Часть 1
29 апреля 2016 г. в 20:03
***
Дорога озарилась ярким светом, и из-за поворота показался автомобиль. В зловещих лучах фар мелькал заиндевевший асфальт, голые столбы деревьев и придорожных фонарей, уже несколько лет как ничего не освещающих. Блёклая мрачная ночь чернела и клубилась огромным чернильным пятном вокруг двух ярких лучей, пронзающих тьму на бешенной скорости. Единственной преградой несущемуся стальному зверю был воздух. Один поворот сменялся другим, и всё те же осунувшиеся деревья пролетали в жёлтом свете фар.

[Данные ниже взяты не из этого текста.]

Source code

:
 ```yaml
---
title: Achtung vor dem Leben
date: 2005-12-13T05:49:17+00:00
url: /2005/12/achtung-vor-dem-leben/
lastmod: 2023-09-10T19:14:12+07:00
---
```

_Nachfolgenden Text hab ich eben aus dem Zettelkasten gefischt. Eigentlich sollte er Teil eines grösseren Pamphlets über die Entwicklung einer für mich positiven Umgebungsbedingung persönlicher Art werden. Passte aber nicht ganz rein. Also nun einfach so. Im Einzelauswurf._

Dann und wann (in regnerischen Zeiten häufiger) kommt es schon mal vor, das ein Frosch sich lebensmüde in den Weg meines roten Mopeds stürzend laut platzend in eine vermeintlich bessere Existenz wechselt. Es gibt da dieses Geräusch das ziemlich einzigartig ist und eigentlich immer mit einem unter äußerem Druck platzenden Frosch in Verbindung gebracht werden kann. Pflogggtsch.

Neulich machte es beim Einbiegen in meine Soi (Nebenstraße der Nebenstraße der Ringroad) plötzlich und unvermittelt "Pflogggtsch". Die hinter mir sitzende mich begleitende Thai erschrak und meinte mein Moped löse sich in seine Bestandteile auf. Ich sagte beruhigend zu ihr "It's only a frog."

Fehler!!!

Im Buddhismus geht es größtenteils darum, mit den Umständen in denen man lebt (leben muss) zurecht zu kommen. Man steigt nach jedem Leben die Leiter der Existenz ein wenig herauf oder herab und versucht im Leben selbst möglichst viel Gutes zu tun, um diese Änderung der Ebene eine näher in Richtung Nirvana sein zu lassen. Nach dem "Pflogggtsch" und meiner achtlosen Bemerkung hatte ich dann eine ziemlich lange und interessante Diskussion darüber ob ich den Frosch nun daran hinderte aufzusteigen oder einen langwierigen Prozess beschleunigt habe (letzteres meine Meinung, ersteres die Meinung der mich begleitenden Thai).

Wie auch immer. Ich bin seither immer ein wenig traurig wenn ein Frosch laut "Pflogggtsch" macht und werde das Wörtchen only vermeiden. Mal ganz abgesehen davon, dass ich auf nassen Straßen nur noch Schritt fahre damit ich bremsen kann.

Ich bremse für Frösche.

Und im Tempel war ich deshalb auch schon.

Внезапно, пройдя очередной поворот, машина резко рванулась вправо, на встречную, затормозила — и режущий свист от трения резины об промёрзший асфальт дороги эхом пронёсся по пустой земле в разные стороны, догоняя угасающий ещё где-то вдалеке шум мотора.
Но было поздно. В свете фар на дороге лежал человек в чёрной порванной куртке, каком-то старом вязанном свитере, уже пропитанном пятнами крови, и синих джинсах, грязноватых и сильно поношенных, что особенно было заметно по мешкам на коленях и складкам.
Парню было лет шестнадцать. Чёрные волосы примерзали к асфальту. Из машины выскочил водитель. Он подбежал поближе, присел на корточки и внимательно посмотрел на сбитого им человека — из побледневших от ужаса губ вышло немного пара. Водитель вздохнул с облегчением. Это был полноватый мужичок средних лет с залысинами на макушке. Он выхватил телефон и набрал номер скорой помощи.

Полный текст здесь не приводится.